Because CVID is a catch-all diagnosis, which encompasses a number of as-yet undifferentiated disorders, the cause of each specific disorder is different so one can't identify a single common theme. Some cases appear to be genetic, like Severe Combined Immunodeficiency (SCID) - or boy in a bubble disease, some appear to be environmental in some way, some may be pathogenic (with Epstein-Barr Virus implicated by some informal research). Most of the diagnoses are probably a combination of genetic predisposition along with a pathogenic or ecogenic trigger.

Research is currently focussing on genetic analysis, and in differentiating between the various different disorders in order to allow a cure to be developed. Cures are likely to be genetic in nature, repairing faulty genes and allowing the individual to start producing antibodies. Key research in the UK is funded by the Primary Immunodeficiency Association (PiA), and funding is raised through the annual Jeans for Genes campaign.
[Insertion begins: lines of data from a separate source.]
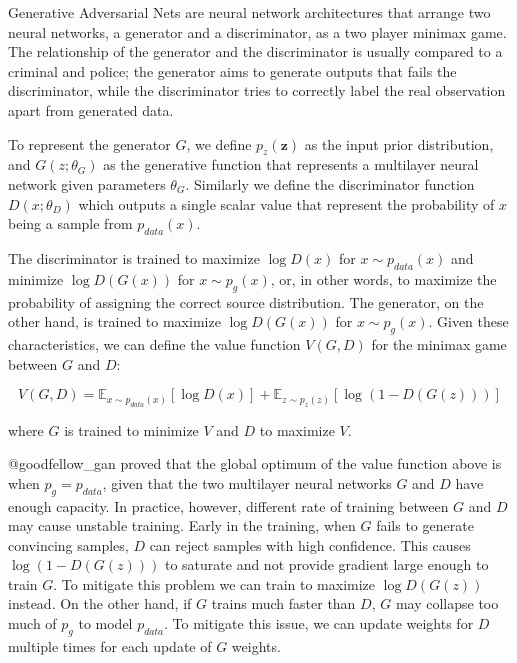 \documentclass[12pt,a4paper,]{report}
\begin{document}
Generative Adversarial Nets are neural network architectures that
arrange two neural networks, a generator and a discriminator, as a two
player minimax game. The relationship of the generator and the
discriminator is usually compared to a criminal and police; the
generator aims to generate outputs that fails the discriminator, while
the discriminator tries to correctly label the real observation apart
from generated data.

To represent the generator \(G\), we define \(p_z(\mathbf{z})\) as the
input prior distribution, and \(G(z; \theta_G)\) as the generative
function that represents a multilayer neural network given parameters
\(\theta_G\). Similarly we define the discriminator function
\(D(x; \theta_D)\) which outputs a single scalar value that represent
the probability of \(x\) being a sample from \(p_{data}(x)\).

The discriminator is trained to maximize \(\log D(x)\) for
\(x \sim p_{data}(x)\) and minimize \(\log D(G(x))\) for
\(x \sim p_g(x)\), or, in other words, to maximize the probability of
assigning the correct source distribution. The generator, on the other
hand, is trained to maximize \(\log D(G(x))\) for \(x \sim p_g(x)\).
Given these characteristics, we can define the value function
\(V(G, D)\) for the minimax game between \(G\) and \(D\):

\begin{equation}
    V(G, D) = \mathbb{E}_{x \sim p_{data}(x)}[\log D(x)] + \mathbb{E}_{z \sim p_{z}(z)}[\log (1 - D(G(z)))] \label{eq:gan}
\end{equation}

where \(G\) is trained to minimize \(V\) and \(D\) to maximize \(V\).

@goodfellow\_gan proved that the global optimum of the value function
above is when \(p_g = p_{data}\), given that the two multilayer neural
networks \(G\) and \(D\) have enough capacity. In practice, however,
different rate of training between \(G\) and \(D\) may cause unstable
training. Early in the training, when \(G\) fails to generate convincing
samples, \(D\) can reject samples with high confidence. This causes
\(\log (1 - D(G(z)))\) to saturate and not provide gradient large enough
to train \(G\). To mitigate this problem we can train to maximize
\(\log D(G(z))\) instead. On the other hand, if \(G\) trains much faster
than \(D\), \(G\) may collapse too much of \(p_g\) to model
\(p_{data}\). To mitigate this issue, we can update weights for \(D\)
multiple times for each update of \(G\) weights.
\end{document}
Treatment usually consists of immunoglobulin therapy, either Intravenous Immunoglobulin G (IVIG), Sub-Cutaneous Immunoglobulin G (SCIG) or (less frequently) Intramuscular Immunglobulin (IMIG). This isn't a cure, but does help to ensure the patient has "normal" levels of antibodies, which helps to prevent recurrent infections. IG therapy may be inappropriate if the patient has anti-IgA antibodies.

Few CVID patients have bad clinical reactions to IG therapies, but reactions may include:

  • anaphylactic shock (very rare)
  • hives (rare)
  • headache (relatively common, relieved by an antihistamine and paracetamol/acetaminophen)

Patients should not receive therapy if they are fighting an active infection as this increases the risk of reaction.

Reactions can be minimised by taking an antihistamine and some paracetamol/acetaminophen prior to treatment; patients should also be thoroughly hydrated and continue to drink water before, after and during treatment (if possible).